For many Americans, including the president and those members of the U.S. House and Senate who would pass the Gun Control Act of 1968 in a bipartisan vote, this accumulation itself was a kind of tragedy. How had this happened? How had the country let this happen? Congressional champions of gun control, like Sen. Thomas Dodd, identified cheapness and the problem of plenty as a culprit. The GCA therefore attempted to dam the flood of both war surplus firearms and cheaply manufactured handguns. But there would be no turning back: The postwar consumer market had shown Americans that a world of cheap, widely accessible guns was at their fingertips. Watered down by conservatives and gun rights organizations like the National Rifle Association intent on preserving access to that market, the GCA proved inadequate to the task of limiting accumulation, and it contained too many loopholes to prevent determined gun entrepreneurs from finding a way through the weak barriers it erected.

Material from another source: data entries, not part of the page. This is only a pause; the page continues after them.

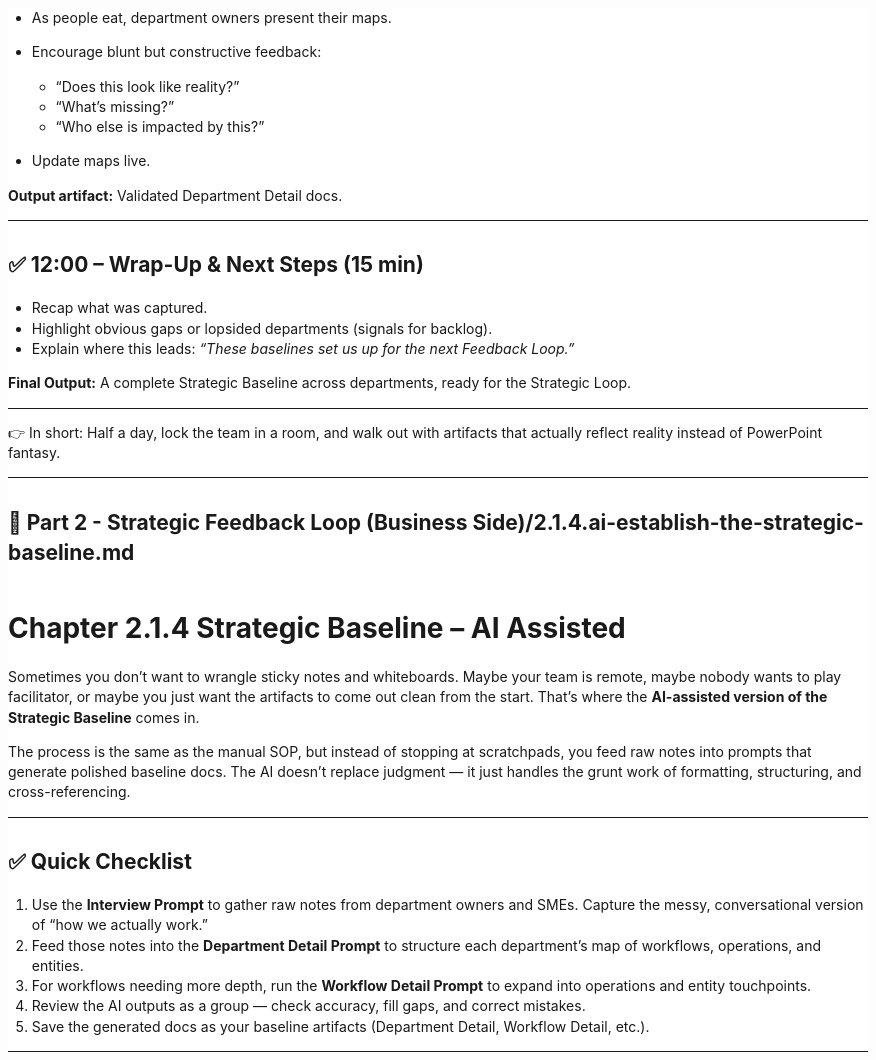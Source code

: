 * As people eat, department owners present their maps.
* Encourage blunt but constructive feedback:

  * “Does this look like reality?”
  * “What’s missing?”
  * “Who else is impacted by this?”
* Update maps live.

**Output artifact:** Validated Department Detail docs.

---

## ✅ 12:00 – Wrap-Up & Next Steps (15 min)

* Recap what was captured.
* Highlight obvious gaps or lopsided departments (signals for backlog).
* Explain where this leads: *“These baselines set us up for the next Feedback Loop.”*

**Final Output:** A complete Strategic Baseline across departments, ready for the Strategic Loop.

---

👉 In short: Half a day, lock the team in a room, and walk out with artifacts that actually reflect reality instead of PowerPoint fantasy.

---

## 📖 Part 2 - Strategic Feedback Loop (Business Side)/2.1.4.ai-establish-the-strategic-baseline.md

# Chapter 2.1.4 Strategic Baseline – AI Assisted

Sometimes you don’t want to wrangle sticky notes and whiteboards. Maybe your team is remote, maybe nobody wants to play facilitator, or maybe you just want the artifacts to come out clean from the start. That’s where the **AI-assisted version of the Strategic Baseline** comes in.

The process is the same as the manual SOP, but instead of stopping at scratchpads, you feed raw notes into prompts that generate polished baseline docs. The AI doesn’t replace judgment — it just handles the grunt work of formatting, structuring, and cross-referencing.

---

## ✅ Quick Checklist

1. Use the **Interview Prompt** to gather raw notes from department owners and SMEs. Capture the messy, conversational version of “how we actually work.”
2. Feed those notes into the **Department Detail Prompt** to structure each department’s map of workflows, operations, and entities.
3. For workflows needing more depth, run the **Workflow Detail Prompt** to expand into operations and entity touchpoints.
4. Review the AI outputs as a group — check accuracy, fill gaps, and correct mistakes.
5. Save the generated docs as your baseline artifacts (Department Detail, Workflow Detail, etc.).

---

Over the next quarter-century, the civilian gun stockpile would double again, just as it had after the Second World War. And then it would double once more 25 years later. In the 21st century United States, in our contemporary guns-everywhere society, in a country now with 10 times as many firearms as 1945, it is difficult to conjure a time when the vast majority of Americans believed that something had gone wrong in the mechanisms of the consumer gun market. There were too many of them and they were too easy to buy — an observation that, since then, has seemingly become an American virtue rather than a vice.